Baltasar não conseguiu pensar em uma solução imediata. Os animais se aproximaram mais. Farejaram suas pernas e acentuaram as risadas e grunhidos. Estavam excitadas para atacar. mas sentiam-se confusas diante da calma daquele homem. Esperavam que ele corresse, se comportasse como as presas fracas e indefesas. Virou um jogo de xadrez. Baltasar sabia que estava em perigo. Contudo não sentia medo. Respondia com firmeza a cada olhar ameaçador, de forma que penetrava na alma das bestas. A hiena maior irritava-se. Parecia querer que a rendição de sua presa. As outras menores vacilavam e evitavam olhar diretamente para Baltasar. Esse diálogo de forças, sentimentos e instintos demorou um certo tempo. A grande hiena não conseguiria atacar e subjugar a sua presa sozinha. O viajante tinha ciência de que vencia silenciosamente. Sabia que apenas a firmeza e a coragem dos grandes de espírito é suficiente para intimidar parasitas e oportunistas.
Para a surpresa de Baltasar, as hienas iniciaram um curto diálogo. Falavam como gente. Contudo utilizavam frases curtas e palavras e incompletas. A língua cumprida deformava qualquer tentativa de discurso. No debate, tentaram encontrar um motivo para atacar. Mas não eram muito inteligentes. As razões eram contraditórias e toscas. Começaram a brigar entre si. Latidos, risadas e grunhidos misturavam-se a mordidas e dolorosos arranhões.
Baltasar observou tudo calmamente. Ele sabia que este tipo de conflito fazia parte da natureza dessa espécie de animal. Aquela confusão seria uma excelente oportunidade para fugir. Entretanto, se a fuga malograsse, criaria as condições para toda aquela fúria que se espalhava e atiçava as bestas se voltasse contra ele.

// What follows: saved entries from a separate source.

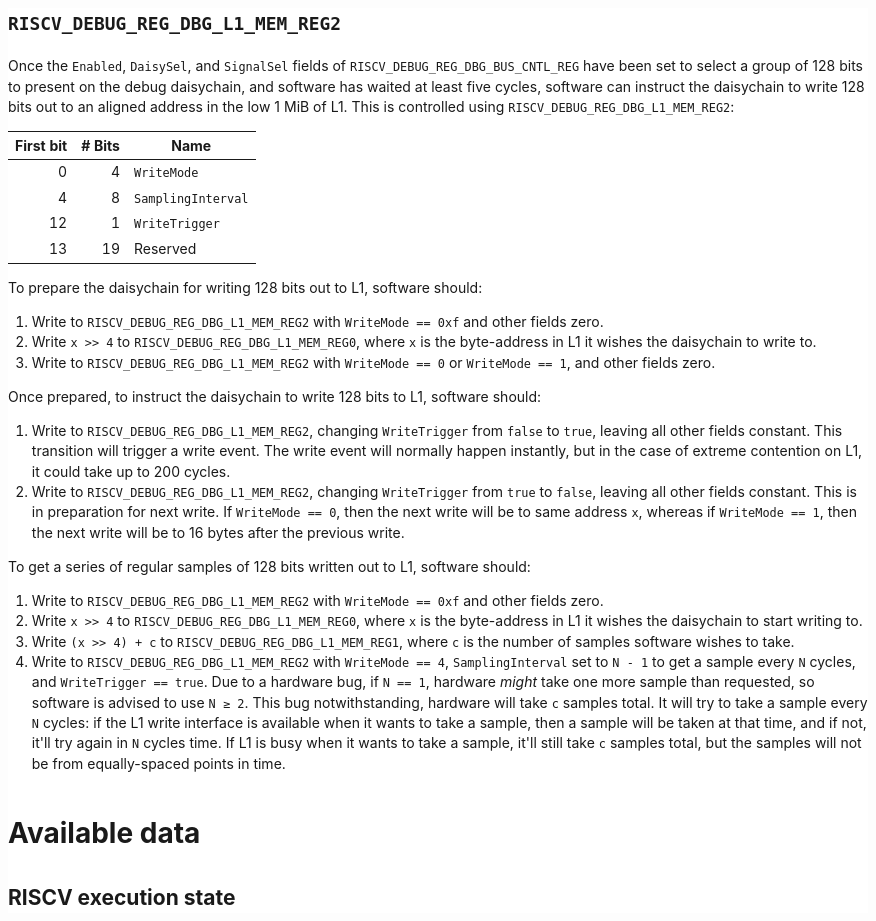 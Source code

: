 ## `RISCV_DEBUG_REG_DBG_L1_MEM_REG2`

Once the `Enabled`, `DaisySel`, and `SignalSel` fields of `RISCV_DEBUG_REG_DBG_BUS_CNTL_REG` have been set to select a group of 128 bits to present on the debug daisychain, and software has waited at least five cycles, software can instruct the daisychain to write 128 bits out to an aligned address in the low 1 MiB of L1. This is controlled using `RISCV_DEBUG_REG_DBG_L1_MEM_REG2`:

|First&nbsp;bit|#&nbsp;Bits|Name|
|--:|--:|---|
|0|4|`WriteMode`|
|4|8|`SamplingInterval`|
|12|1|`WriteTrigger`|
|13|19|Reserved|

To prepare the daisychain for writing 128 bits out to L1, software should:
1. Write to `RISCV_DEBUG_REG_DBG_L1_MEM_REG2` with `WriteMode == 0xf` and other fields zero.
2. Write `x >> 4` to `RISCV_DEBUG_REG_DBG_L1_MEM_REG0`, where `x` is the byte-address in L1 it wishes the daisychain to write to.
3. Write to `RISCV_DEBUG_REG_DBG_L1_MEM_REG2` with `WriteMode == 0` or `WriteMode == 1`, and other fields zero.

Once prepared, to instruct the daisychain to write 128 bits to L1, software should:
1. Write to `RISCV_DEBUG_REG_DBG_L1_MEM_REG2`, changing `WriteTrigger` from `false` to `true`, leaving all other fields constant. This transition will trigger a write event. The write event will normally happen instantly, but in the case of extreme contention on L1, it could take up to 200 cycles.
2. Write to `RISCV_DEBUG_REG_DBG_L1_MEM_REG2`, changing `WriteTrigger` from `true` to `false`, leaving all other fields constant. This is in preparation for next write. If `WriteMode == 0`, then the next write will be to same address `x`, whereas if `WriteMode == 1`, then the next write will be to 16 bytes after the previous write.

To get a series of regular samples of 128 bits written out to L1, software should:
1. Write to `RISCV_DEBUG_REG_DBG_L1_MEM_REG2` with `WriteMode == 0xf` and other fields zero.
2. Write `x >> 4` to `RISCV_DEBUG_REG_DBG_L1_MEM_REG0`, where `x` is the byte-address in L1 it wishes the daisychain to start writing to.
3. Write `(x >> 4) + c` to `RISCV_DEBUG_REG_DBG_L1_MEM_REG1`, where `c` is the number of samples software wishes to take.
4. Write to `RISCV_DEBUG_REG_DBG_L1_MEM_REG2` with `WriteMode == 4`, `SamplingInterval` set to `N - 1` to get a sample every `N` cycles, and `WriteTrigger == true`. Due to a hardware bug, if `N == 1`, hardware _might_ take one more sample than requested, so software is advised to use `N ≥ 2`. This bug notwithstanding, hardware will take `c` samples total. It will try to take a sample every `N` cycles: if the L1 write interface is available when it wants to take a sample, then a sample will be taken at that time, and if not, it'll try again in `N` cycles time. If L1 is busy when it wants to take a sample, it'll still take `c` samples total, but the samples will not be from equally-spaced points in time.

# Available data

## RISCV execution state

A hiena maior, dona do corpo mais robusto e dos dentes mais afiados saiu vitoriosa. A raiva reverteu-se em dor para as outras hienas menores. Pequenos pingos de sangue e tufos de pelos demarcavam o local da batalha. Baltasar continuou imóvel, porém sem demonstrar medo algum. A grande hiena veio na direção do viajante. Saltou em cima dele. Mas, em vez de lacerar a sua carne com potentes mordidas, rasgou apenas suas vestes. Pedaços da sua camisa eram transformados em outros menores pelas outras hienas que mordiam ferozmente os trapos com a mesma disposição que se ataca um odioso inimigo. Baltasar manteve-se o tempo inteiro frio e determinado. No fundo, não acreditava que aquele poderia ser o seu fim. Tinha pleno domínio de si. Mesmo que ali fosse o seu ponto final, ser devorado por forças animalescas e irracionais, ainda preservaria a dignidade da sua alma. Tinha plena certeza de que caminhara até ali na estrada da retidão. Tinha fé na Providência que permite que as dificuldades apareçam no nosso caminho para que possam ser vencidas. Sabia que a verdadeira força não está nos músculos, dentes ou garras, mas dentro do homem. E assim aconteceu.
Baltasar manteve-se firme até o final. A hiena grande saiu de cima dele. As hienas menores vasculharam a sua mochila. Queriam ver o que ele possuía e que poderia ser levado embora. Encontraram pouca coisa. Devoraram desesperadamente pedaços de biscoitos velhos e lutaram entre si pelas migalhas. O homem levantou. Estava um pouco arranhado. Mesmo sem conseguir ferimentos profundos, marcas de garras afiadas ficaram pelo seu corpo. A dor era pequena perto daquilo que poderia ter acontecido. As hienas foram embora contrariadas. Queriam tiram mais coisas dele. Não havia muita coisa que desejavam. Sua riqueza era d outra natureza. Baltasar perdeu as roupas, a mochila e seu objetos pessoais. Entretanto, após avaliar a situação, continuou seu caminho tranquilo. Ainda possuía seguras as duas coisas mais importantes que trazia consigo: a sua vida e a sua dignidade.